▶ [Action item]: The pictures get dropped, while every remaining part of the listing is copied exactly.

┌──

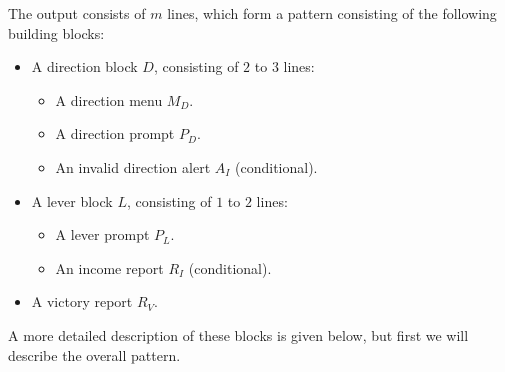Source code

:The output consists of $m$ lines,
which form a pattern consisting of the following building blocks:
\begin{itemize}
    \item
    A direction block $D$, consisting of $2$ to $3$ lines:
    \begin{itemize}
        \item
        A direction menu $M_D$.
        \item
        A direction prompt $P_D$.
        \item
        An invalid direction alert $A_I$ (conditional).
    \end{itemize}
    \item
    A lever block $L$, consisting of $1$ to $2$ lines:
    \begin{itemize}
        \item
        A lever prompt $P_L$.
        \item
        An income report $R_I$ (conditional).
    \end{itemize}
    \item
    A victory report $R_V$.
\end{itemize}
A more detailed description of these blocks is given below,
but first we will describe the overall pattern.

└──

▶ [Completed exercise]:
Source code

:The output consists of $m$ lines,
which form a pattern consisting of the following building blocks:
\begin{itemize}
    \item
    A direction block $D$, consisting of $2$ to $3$ lines:
    \begin{itemize}
        \item
        A direction menu $M_D$.
        \item
        A direction prompt $P_D$.
        \item
        An invalid direction alert $A_I$ (conditional).
    \end{itemize}
    \item
    A lever block $L$, consisting of $1$ to $2$ lines:
    \begin{itemize}
        \item
        A lever prompt $P_L$.
        \item
        An income report $R_I$ (conditional).
    \end{itemize}
    \item
    A victory report $R_V$.
\end{itemize}
A more detailed description of these blocks is given below,
but first we will describe the overall pattern.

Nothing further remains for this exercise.